Con questi ultimi, diceva, si finisce sempre per arenarsi su banchi di sabbia fatti di
cose note da un pezzo ma mai comprese, mentre con quell'indiano « la nave filava per
mari profondi, sconosciuti ». Il capo, che si chiamava Ochwiay Biano, che significa "Lago Montano", aveva un atteggiamento fortemente critico nei confronti dei Bianchi, e
Jung restò sbalordito udendolo affermare che gli indiani ritengono gli americani pazzi
perché pensano nelle loro teste. Chiese dove avesse sede il pensiero degli indiani, e la
risposta fu: «Nel cuore».
Jung ne restò assai colpito, e sovente l'ho udito affermare che alcuni dei più gravi errori che commettiamo nei rapporti con altri gruppi etnici sono dovuti al fatto che partiamo dal presupposto che, al pari di noialtri, anche i loro membri pensino "dentro la
testa". Invece, se la sede del pensiero degli indiani è il cuore, molte razze più primitive pensano con zone ancora più basse, a esempio i loro ventri. E soggiungeva che ciò
porta le varie etnie a mutua incomprensione.

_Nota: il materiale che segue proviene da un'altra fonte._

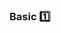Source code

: <div id="title">

### Basic :one:

</div>

<div id="body">

<include src="dontRepeatObvious/container-index.md" boilerplate />
<include src="writeToReader/container-index.md" boilerplate />

</div>

<div id="extras">
</div>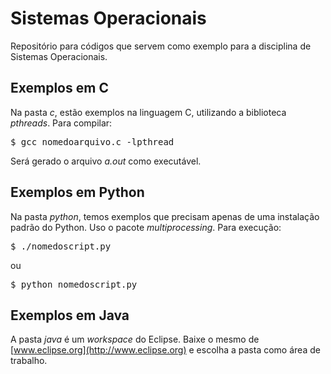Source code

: # Sistemas Operacionais
Repositório para códigos que servem como exemplo para a disciplina de Sistemas Operacionais.

## Exemplos em C
Na pasta _c_, estão exemplos na linguagem C, utilizando a biblioteca _pthreads_. Para compilar:

<pre>
$ gcc nomedoarquivo.c -lpthread
</pre>

Será gerado o arquivo _a.out_ como executável.

## Exemplos em Python
Na pasta _python_, temos exemplos que precisam apenas de uma instalação padrão do Python. Uso o pacote _multiprocessing_. 
Para execução:

<pre>
$ ./nomedoscript.py
</pre>

ou

<pre>
$ python nomedoscript.py
</pre>

## Exemplos em Java
A pasta _java_ é um _workspace_ do Eclipse. Baixe o mesmo de [www.eclipse.org](http://www.eclipse.org) e escolha a pasta como
área de trabalho.

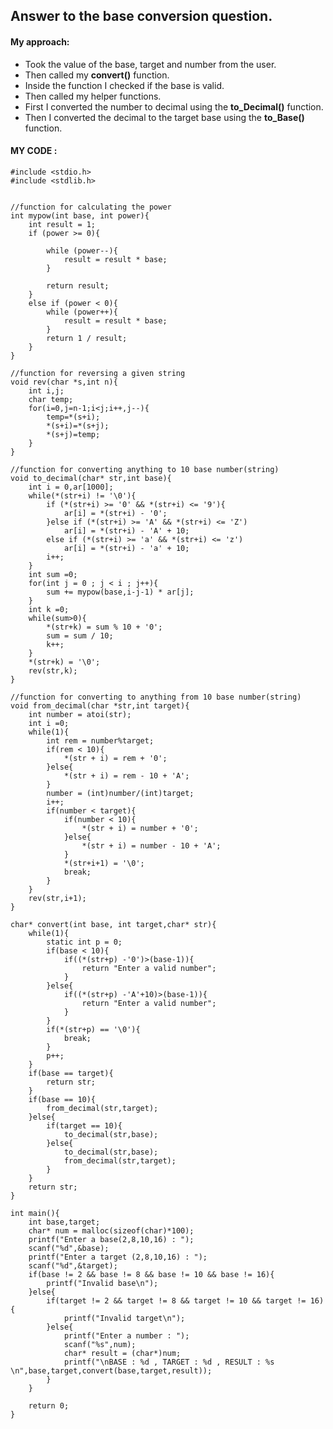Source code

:## Answer to the base conversion question.
#### My approach:
- Took the value of the base, target and number from the user.
- Then called my <strong>convert()</strong> function.
- Inside the function I checked if the base is valid.
- Then called my helper functions.
- First I converted the number to decimal using the <strong>to_Decimal()</strong> function.
- Then I converted the decimal to the target base using the <strong>to_Base()</strong> function.

#### MY CODE : 

    #include <stdio.h>
    #include <stdlib.h>


    //function for calculating the power 
    int mypow(int base, int power){
        int result = 1;
        if (power >= 0){

            while (power--){
                result = result * base;
            }

            return result;
        }
        else if (power < 0){
            while (power++){
                result = result * base;
            }
            return 1 / result;
        }
    }

    //function for reversing a given string
    void rev(char *s,int n){
        int i,j;
        char temp;
        for(i=0,j=n-1;i<j;i++,j--){
            temp=*(s+i);
            *(s+i)=*(s+j);
            *(s+j)=temp;
        }
    }

    //function for converting anything to 10 base number(string)
    void to_decimal(char* str,int base){
        int i = 0,ar[1000];
        while(*(str+i) != '\0'){
            if (*(str+i) >= '0' && *(str+i) <= '9'){
                ar[i] = *(str+i) - '0';
            }else if (*(str+i) >= 'A' && *(str+i) <= 'Z')
                ar[i] = *(str+i) - 'A' + 10;
            else if (*(str+i) >= 'a' && *(str+i) <= 'z')
                ar[i] = *(str+i) - 'a' + 10;
            i++;
        }
        int sum =0;
        for(int j = 0 ; j < i ; j++){
            sum += mypow(base,i-j-1) * ar[j];
        }
        int k =0; 
        while(sum>0){
            *(str+k) = sum % 10 + '0';
            sum = sum / 10;
            k++;
        }
        *(str+k) = '\0';
        rev(str,k);
    }

    //function for converting to anything from 10 base number(string)
    void from_decimal(char *str,int target){
        int number = atoi(str);    
        int i =0;
        while(1){
            int rem = number%target;
            if(rem < 10){
                *(str + i) = rem + '0';
            }else{
                *(str + i) = rem - 10 + 'A';
            }
            number = (int)number/(int)target;
            i++;
            if(number < target){
                if(number < 10){
                    *(str + i) = number + '0';
                }else{
                    *(str + i) = number - 10 + 'A';
                }
                *(str+i+1) = '\0';
                break;
            }
        }
        rev(str,i+1);
    }

    char* convert(int base, int target,char* str){
        while(1){
            static int p = 0;
            if(base < 10){
                if((*(str+p) -'0')>(base-1)){
                    return "Enter a valid number";
                }
            }else{
                if((*(str+p) -'A'+10)>(base-1)){
                    return "Enter a valid number";
                }
            }
            if(*(str+p) == '\0'){
                break;
            }
            p++;
        }
        if(base == target){
            return str;
        }
        if(base == 10){
            from_decimal(str,target);
        }else{
            if(target == 10){
                to_decimal(str,base);
            }else{
                to_decimal(str,base);
                from_decimal(str,target);
            }
        }
        return str;
    }

    int main(){
        int base,target;
        char* num = malloc(sizeof(char)*100);
        printf("Enter a base(2,8,10,16) : ");
        scanf("%d",&base);
        printf("Enter a target (2,8,10,16) : ");
        scanf("%d",&target);
        if(base != 2 && base != 8 && base != 10 && base != 16){
            printf("Invalid base\n");
        }else{
            if(target != 2 && target != 8 && target != 10 && target != 16){
                printf("Invalid target\n");
            }else{
                printf("Enter a number : ");
                scanf("%s",num);
                char* result = (char*)num;
                printf("\nBASE : %d , TARGET : %d , RESULT : %s \n",base,target,convert(base,target,result));
            }
        }

        return 0;
    }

Dopo lunghi conversari con Lago Montano, del quale accettò con umiltà le critiche all'uomo bianco, Jung si rese conto che non sarebbe mai riuscito a penetrare i misteri
della religione dei Pueblos col ricorso al metodo delle domande dirette. Poteva cattivarsi la fiducia di Lago Montano soltanto lentamente e gradualmente, e valutò i propri
progressi in questo campo soprattutto alla luce di manifestazioni emozionali che il capo pueblo non poteva evitarsi, come a esempio il fatto che gli occhi gli si imperlassero
di lacrime quando il discorso cadeva sui misteri religiosi, che gli indiani tuttora custodiscono con la stessa cura con cui un tempo si vigilava su quelli di Eleusi. Un giorno,
mentre sedevano insieme al sole sul tetto-terrazza di un pueblo, si misero a parlare
degli americani, argomento nei confronti del quale Lago Montano non mostrava reticenze di sorta, e infatti parlò con grande amarezza dell'atteggiamento che gli yankees
avevano nei confronti della religione indiana. Tacque per un lungo istante, e quindi soggiunse: « Gli americani vogliono cancellare la nostra religione. Ma perché non ci lasciano in pace? Ciò che noi facciamo, non lo facciamo solo per noi, ma anche a beneficio
degli americani, anzi del mondo intero, perché ognuno ne trae vantaggio ».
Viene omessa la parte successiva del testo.